===== Data supplied

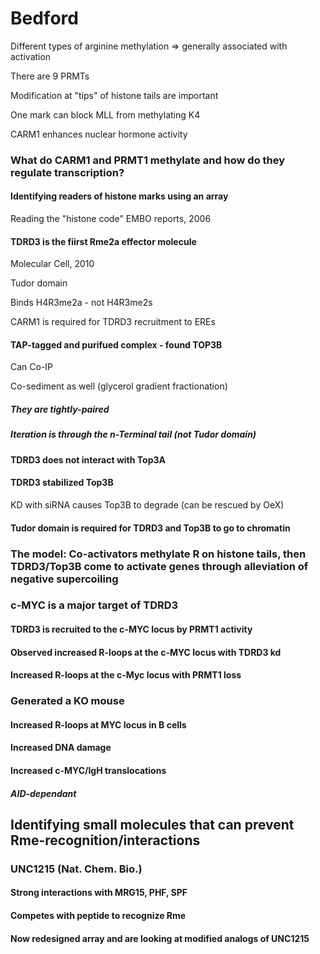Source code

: # Bedford

Different types of arginine methylation => generally associated with activation

There are 9 PRMTs

Modification at "tips" of histone tails are important

One mark can block MLL from methylating K4

CARM1 enhances nuclear hormone activity

### What do CARM1 and PRMT1 methylate and how do they regulate transcription?

#### Identifying readers of histone marks using an array

Reading the "histone code" EMBO reports, 2006

#### TDRD3 is the fiirst Rme2a effector molecule

Molecular Cell, 2010

Tudor domain

Binds H4R3me2a - not H4R3me2s

CARM1 is required for TDRD3 recruitment to EREs

#### TAP-tagged and purifued complex - found TOP3B

Can Co-IP

Co-sediment as well (glycerol gradient fractionation)

##### They are tightly-paired

##### Iteration is through the n-Terminal tail (not Tudor domain)

#### TDRD3 does not interact with Top3A

#### TDRD3 stabilized Top3B

KD with siRNA causes Top3B to degrade (can be rescued by OeX)

#### Tudor domain is required for TDRD3 and Top3B to go to chromatin

### The model: Co-activators methylate R on histone tails, then TDRD3/Top3B come to activate genes through alleviation of negative supercoiling

### c-MYC is a major target of TDRD3

#### TDRD3 is recruited to the c-MYC locus by PRMT1 activity

#### Observed increased R-loops at the c-MYC locus with TDRD3 kd

#### Increased R-loops at the c-Myc locus with PRMT1 loss

### Generated a KO mouse

#### Increased R-loops at MYC locus in B cells

#### Increased DNA damage

#### Increased c-MYC/IgH translocations

##### AID-dependant

## Identifying small molecules that can prevent Rme-recognition/interactions

### UNC1215 (Nat. Chem. Bio.)

#### Strong interactions with MRG15, PHF, SPF

#### Competes with peptide to recognize Rme

#### Now redesigned array and are looking at modified analogs of UNC1215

==========

• Instructions for the task
Output exactly the lines from the one containing "#### Increased c-MYC/IgH translocations" through the last line of the entries, both ends included.

• Answer to this task
#### Increased c-MYC/IgH translocations

##### AID-dependant

## Identifying small molecules that can prevent Rme-recognition/interactions

### UNC1215 (Nat. Chem. Bio.)

#### Strong interactions with MRG15, PHF, SPF

#### Competes with peptide to recognize Rme

#### Now redesigned array and are looking at modified analogs of UNC1215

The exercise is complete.